在一个小村的一条小巷的一个小店的发型屋被剪了一个非常后现代的发型。头脑左边有一条刀痕,后面发脚成45度角倾斜。回来遭受了414强烈的讨论。关于为什么会如此,排除发型师的学艺不精或者特发奇想之外,我倒是挺愿意相信那是缘分与上天的安排。
“AD超人回来了!”是blog右上角的一个link,我从来没有想过自己会是超人,当然也不会想自己会变成超人然后出去接而回来,当个留守的普通人是很好的,无奈大家都出去了,于是便把自己变成随波的一个。今晚宿舍大部分时间我自己一个呆着,总是不习惯自己一个人的感觉,这种不习惯伴随着我大三很大一部分时间,于是我便觉得自己猛然变得无聊与孤独起来。是因为自己变了还是因为自己没有变?每次问自己问题的时候,总会觉得那是一些很难回答的问题。
【酒】
今晚喝了几杯co从家里带回来的酒,十点钟开始晚饭。有个师姐曾经在QQ签名上留下过这么一段话,一段让我铭记了很久却依然印象朦胧的话——需要一些细微而敏感的疼痛,去抗拒生命中呼啸而来的冷漠与麻木。有些疼痛总是好的吧,嗯,总是好的。

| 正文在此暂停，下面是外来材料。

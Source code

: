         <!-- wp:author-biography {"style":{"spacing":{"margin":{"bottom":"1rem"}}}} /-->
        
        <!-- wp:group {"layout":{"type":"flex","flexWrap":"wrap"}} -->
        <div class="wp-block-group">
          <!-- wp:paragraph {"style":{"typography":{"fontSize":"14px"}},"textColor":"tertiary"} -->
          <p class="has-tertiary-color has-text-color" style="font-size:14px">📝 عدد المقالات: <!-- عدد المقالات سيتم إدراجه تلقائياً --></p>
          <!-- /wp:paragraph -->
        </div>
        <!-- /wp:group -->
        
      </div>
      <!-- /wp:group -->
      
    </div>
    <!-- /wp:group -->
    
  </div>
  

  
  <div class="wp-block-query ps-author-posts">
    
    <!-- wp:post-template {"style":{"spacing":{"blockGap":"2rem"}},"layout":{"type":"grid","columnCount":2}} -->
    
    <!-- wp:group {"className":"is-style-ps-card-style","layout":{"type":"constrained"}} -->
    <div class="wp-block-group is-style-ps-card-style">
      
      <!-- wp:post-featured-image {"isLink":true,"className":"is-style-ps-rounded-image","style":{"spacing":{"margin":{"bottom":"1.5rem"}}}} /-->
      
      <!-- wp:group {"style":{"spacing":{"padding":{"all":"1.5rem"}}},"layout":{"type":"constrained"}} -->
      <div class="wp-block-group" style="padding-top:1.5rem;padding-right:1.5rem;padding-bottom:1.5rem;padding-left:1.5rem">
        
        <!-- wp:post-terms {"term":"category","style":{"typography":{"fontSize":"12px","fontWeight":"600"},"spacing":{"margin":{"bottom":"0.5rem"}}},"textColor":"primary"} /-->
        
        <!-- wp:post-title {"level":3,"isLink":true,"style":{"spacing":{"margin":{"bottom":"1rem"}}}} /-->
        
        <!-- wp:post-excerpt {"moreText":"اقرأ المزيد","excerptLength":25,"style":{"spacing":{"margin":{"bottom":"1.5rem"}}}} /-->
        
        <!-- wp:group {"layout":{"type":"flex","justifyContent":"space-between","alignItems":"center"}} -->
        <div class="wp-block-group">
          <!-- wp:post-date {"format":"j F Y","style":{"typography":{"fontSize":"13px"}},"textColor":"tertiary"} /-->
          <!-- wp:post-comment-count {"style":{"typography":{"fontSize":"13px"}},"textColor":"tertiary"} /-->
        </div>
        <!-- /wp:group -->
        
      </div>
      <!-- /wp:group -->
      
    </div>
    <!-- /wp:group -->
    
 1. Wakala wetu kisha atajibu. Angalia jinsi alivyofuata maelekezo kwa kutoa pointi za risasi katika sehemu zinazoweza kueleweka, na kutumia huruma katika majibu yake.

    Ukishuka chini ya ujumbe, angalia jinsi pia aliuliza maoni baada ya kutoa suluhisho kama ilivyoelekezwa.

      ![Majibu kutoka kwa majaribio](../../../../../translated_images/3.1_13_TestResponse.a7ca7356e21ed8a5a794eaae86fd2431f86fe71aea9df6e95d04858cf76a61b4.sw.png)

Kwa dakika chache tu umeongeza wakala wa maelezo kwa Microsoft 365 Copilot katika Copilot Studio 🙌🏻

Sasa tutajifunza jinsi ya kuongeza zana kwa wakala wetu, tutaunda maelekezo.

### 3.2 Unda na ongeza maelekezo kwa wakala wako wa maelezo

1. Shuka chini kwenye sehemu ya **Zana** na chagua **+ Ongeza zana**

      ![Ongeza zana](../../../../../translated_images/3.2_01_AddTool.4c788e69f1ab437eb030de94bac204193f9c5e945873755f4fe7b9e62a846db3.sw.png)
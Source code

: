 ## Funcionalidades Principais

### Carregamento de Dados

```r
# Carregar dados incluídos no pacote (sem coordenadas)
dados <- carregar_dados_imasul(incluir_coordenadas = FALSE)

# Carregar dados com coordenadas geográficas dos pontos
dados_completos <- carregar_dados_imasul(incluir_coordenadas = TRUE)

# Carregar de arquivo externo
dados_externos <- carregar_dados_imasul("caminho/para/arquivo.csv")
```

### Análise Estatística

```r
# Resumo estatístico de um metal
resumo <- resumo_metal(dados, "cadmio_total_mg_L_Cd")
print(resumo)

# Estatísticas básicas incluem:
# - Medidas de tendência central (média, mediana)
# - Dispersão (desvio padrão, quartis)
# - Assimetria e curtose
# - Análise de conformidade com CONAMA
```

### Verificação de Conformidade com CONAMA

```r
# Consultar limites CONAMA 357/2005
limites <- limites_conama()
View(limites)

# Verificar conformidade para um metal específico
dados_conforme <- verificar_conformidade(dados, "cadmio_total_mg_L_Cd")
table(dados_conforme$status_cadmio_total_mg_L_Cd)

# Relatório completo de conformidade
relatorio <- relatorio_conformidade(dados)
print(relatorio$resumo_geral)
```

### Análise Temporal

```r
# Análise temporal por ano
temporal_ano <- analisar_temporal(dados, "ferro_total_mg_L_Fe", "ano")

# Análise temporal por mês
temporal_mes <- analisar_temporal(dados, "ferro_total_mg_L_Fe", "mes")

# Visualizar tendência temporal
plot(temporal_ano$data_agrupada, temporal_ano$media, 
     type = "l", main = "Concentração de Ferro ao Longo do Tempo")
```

单曲循环——《表面的和平》,陈绮贞,很干净的一个女人。
我的学生很久都没有和我联系了,不知道为什么忽然想起了她。一个总是会问我最近忙不忙的女人,一个不断接受我枯燥与统一的答案的女人。我该忙一点的吧,嗯,该忙一点的……
【@】
上来的时候以为自己能多写一点的,无奈此刻不是凌晨……一句话总结,今天,剪了头,见面不要笑。